Das Buch

Kultur | aus FALTER 12/08 vom 19.03.2008

Feuchtgebiete Als "angenehm unzimperlich" hat die Schriftstellerin und Literaturwissenschaftlerin Silvia Bovenschen Charlotte Roches Roman bezeichnet. So kann man's auch sagen. In der Tat kennt die 18jährige Helen Memel, die wegen einer Analfissur im Spital liegt (und im Zuge der anstehenden Operation auch gleich ihre als "Blumenkohl" apostrophierten Hämorhoiden operativ entfernen lässt), wenig Berührungsscheu mit dem Körper und all seinen Produkten jedweder Konsistenz. In einem aufgekratzten, sämtliche Ekelschwellen lässig überspringenden Parlando erzählt die erschreckend schmerztolerante Helen von den Freuden der Masturbation und Menstruation, ahnend, dass andere Menschen ihre Neugierde eventuell nicht teilen: "Na, gut. Wer will das überhaupt wissen? Außer mir.

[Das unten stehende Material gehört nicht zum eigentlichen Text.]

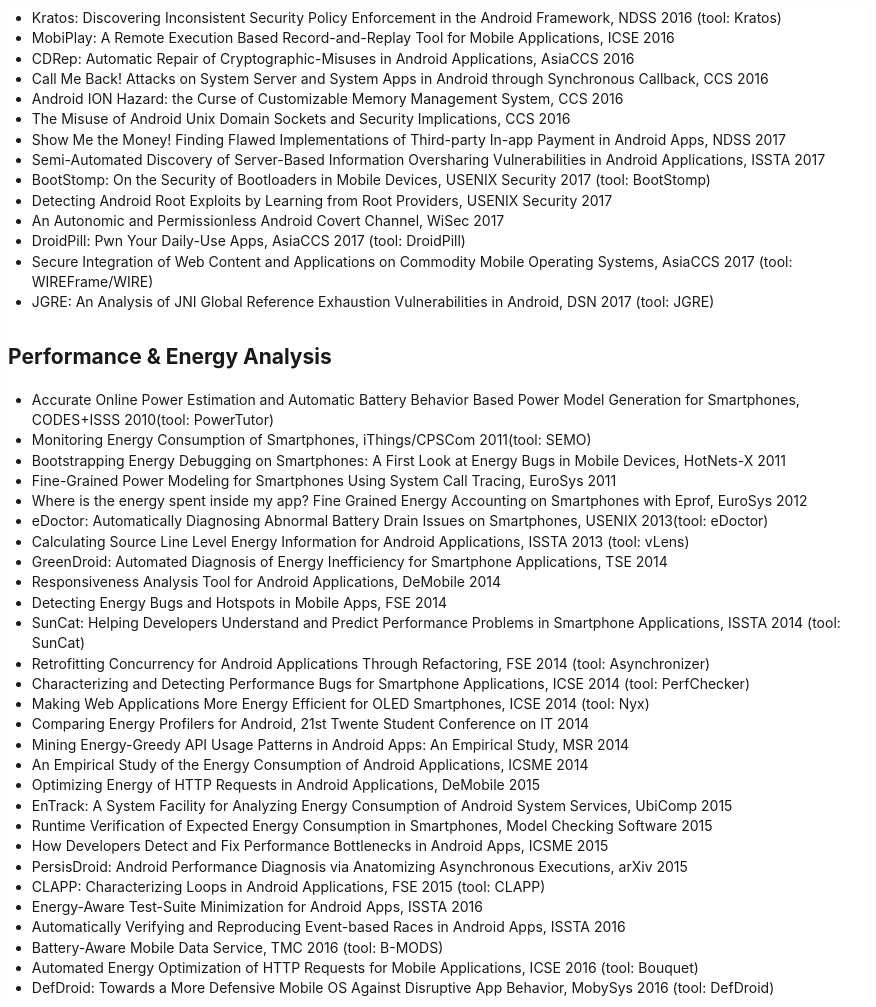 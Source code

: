 + Kratos: Discovering Inconsistent Security Policy Enforcement in the Android Framework, NDSS 2016 (tool: Kratos)
+ MobiPlay: A Remote Execution Based Record-and-Replay Tool for Mobile Applications, ICSE 2016
+ CDRep: Automatic Repair of Cryptographic-Misuses in Android Applications, AsiaCCS 2016
+ Call Me Back! Attacks on System Server and System Apps in Android through Synchronous Callback, CCS 2016
+ Android ION Hazard: the Curse of Customizable Memory Management System, CCS 2016
+ The Misuse of Android Unix Domain Sockets and Security Implications, CCS 2016
+ Show Me the Money! Finding Flawed Implementations of Third-party In-app Payment in Android Apps, NDSS 2017
+ Semi-Automated Discovery of Server-Based Information Oversharing Vulnerabilities in Android Applications, ISSTA 2017
+ BootStomp: On the Security of Bootloaders in Mobile Devices, USENIX Security 2017 (tool: BootStomp)
+ Detecting Android Root Exploits by Learning from Root Providers, USENIX Security 2017
+ An Autonomic and Permissionless Android Covert Channel, WiSec 2017
+ DroidPill: Pwn Your Daily-Use Apps, AsiaCCS 2017 (tool: DroidPill)
+ Secure Integration of Web Content and Applications on Commodity Mobile Operating Systems, AsiaCCS 2017 (tool: WIREFrame/WIRE)
+ JGRE: An Analysis of JNI Global Reference Exhaustion Vulnerabilities in Android, DSN 2017 (tool: JGRE)


## Performance & Energy Analysis
+ Accurate Online Power Estimation and Automatic Battery Behavior Based Power Model Generation for Smartphones, CODES+ISSS 2010(tool: PowerTutor)
+ Monitoring Energy Consumption of Smartphones, iThings/CPSCom 2011(tool: SEMO)
+ Bootstrapping Energy Debugging on Smartphones: A First Look at Energy Bugs in Mobile Devices, HotNets-X 2011
+ Fine-Grained Power Modeling for Smartphones Using System Call Tracing, EuroSys 2011
+ Where is the energy spent inside my app? Fine Grained Energy Accounting on Smartphones with Eprof, EuroSys 2012
+ eDoctor: Automatically Diagnosing Abnormal Battery Drain Issues on Smartphones, USENIX 2013(tool: eDoctor)
+ Calculating Source Line Level Energy Information for Android Applications, ISSTA 2013 (tool: vLens)
+ GreenDroid: Automated Diagnosis of Energy Inefficiency for Smartphone Applications, TSE 2014
+ Responsiveness Analysis Tool for Android Applications, DeMobile 2014
+ Detecting Energy Bugs and Hotspots in Mobile Apps, FSE 2014
+ SunCat: Helping Developers Understand and Predict Performance Problems in Smartphone Applications, ISSTA 2014 (tool: SunCat)
+ Retrofitting Concurrency for Android Applications Through Refactoring, FSE 2014 (tool: Asynchronizer)
+ Characterizing and Detecting Performance Bugs for Smartphone Applications, ICSE 2014 (tool: PerfChecker)
+ Making Web Applications More Energy Efficient for OLED Smartphones, ICSE 2014 (tool: Nyx)
+ Comparing Energy Profilers for Android, 21st Twente Student Conference on IT 2014
+ Mining Energy-Greedy API Usage Patterns in Android Apps: An Empirical Study, MSR 2014
+ An Empirical Study of the Energy Consumption of Android Applications, ICSME 2014
+ Optimizing Energy of HTTP Requests in Android Applications, DeMobile 2015
+ EnTrack: A System Facility for Analyzing Energy Consumption of Android System Services, UbiComp 2015
+ Runtime Verification of Expected Energy Consumption in Smartphones, Model Checking Software 2015
+ How Developers Detect and Fix Performance Bottlenecks in Android Apps, ICSME 2015
+ PersisDroid: Android Performance Diagnosis via Anatomizing Asynchronous Executions, arXiv 2015
+ CLAPP: Characterizing Loops in Android Applications, FSE 2015 (tool: CLAPP)
+ Energy-Aware Test-Suite Minimization for Android Apps, ISSTA 2016
+ Automatically Verifying and Reproducing Event-based Races in Android Apps, ISSTA 2016
+ Battery-Aware Mobile Data Service, TMC 2016 (tool: B-MODS)
+ Automated Energy Optimization of HTTP Requests for Mobile Applications, ICSE 2016 (tool: Bouquet)
+ DefDroid: Towards a More Defensive Mobile OS Against Disruptive App Behavior, MobySys 2016 (tool: DefDroid) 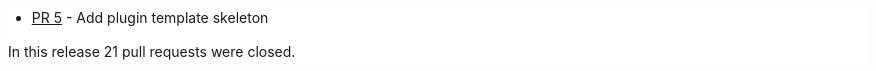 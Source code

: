 * [PR 5](https://github.com/spyder-ide/spyder-terminal/pull/5) - Add plugin template skeleton

In this release 21 pull requests were closed.

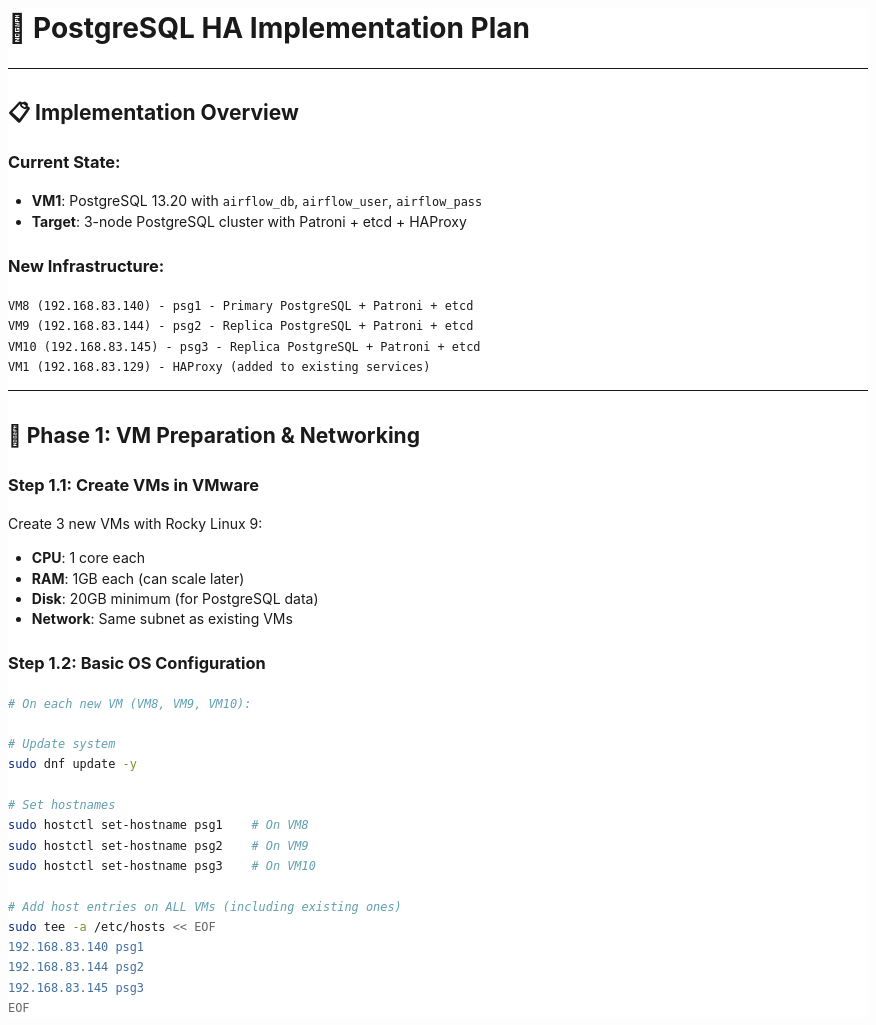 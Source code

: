 # 🚀 **PostgreSQL HA Implementation Plan**


---

## **📋 Implementation Overview**

### **Current State:**
- **VM1**: PostgreSQL 13.20 with `airflow_db`, `airflow_user`, `airflow_pass`
- **Target**: 3-node PostgreSQL cluster with Patroni + etcd + HAProxy

### **New Infrastructure:**
```
VM8 (192.168.83.140) - psg1 - Primary PostgreSQL + Patroni + etcd
VM9 (192.168.83.144) - psg2 - Replica PostgreSQL + Patroni + etcd  
VM10 (192.168.83.145) - psg3 - Replica PostgreSQL + Patroni + etcd
VM1 (192.168.83.129) - HAProxy (added to existing services)
```

---

## **🔧 Phase 1: VM Preparation & Networking**

### **Step 1.1: Create VMs in VMware**
Create 3 new VMs with Rocky Linux 9:
- **CPU**: 1 core each
- **RAM**: 1GB each (can scale later)
- **Disk**: 20GB minimum (for PostgreSQL data)
- **Network**: Same subnet as existing VMs

### **Step 1.2: Basic OS Configuration**
```bash
# On each new VM (VM8, VM9, VM10):

# Update system
sudo dnf update -y

# Set hostnames
sudo hostctl set-hostname psg1    # On VM8
sudo hostctl set-hostname psg2    # On VM9  
sudo hostctl set-hostname psg3    # On VM10

# Add host entries on ALL VMs (including existing ones)
sudo tee -a /etc/hosts << EOF
192.168.83.140 psg1
192.168.83.144 psg2
192.168.83.145 psg3
EOF
```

Ich weiß."

Stimmt so aber gar nicht. "Feuchtgebiete" hätte mit 180 Seiten sicher auch das Auslangen gefunden, aber der Roman hat einen guten Sound, ist stellenweise saukomisch und nicht gerade meinungsschwach: "Wenn man Schwänze, Sperma oder Smegma ekelhaft findet, kann man's mit dem Sex auch direkt bleiben lassen."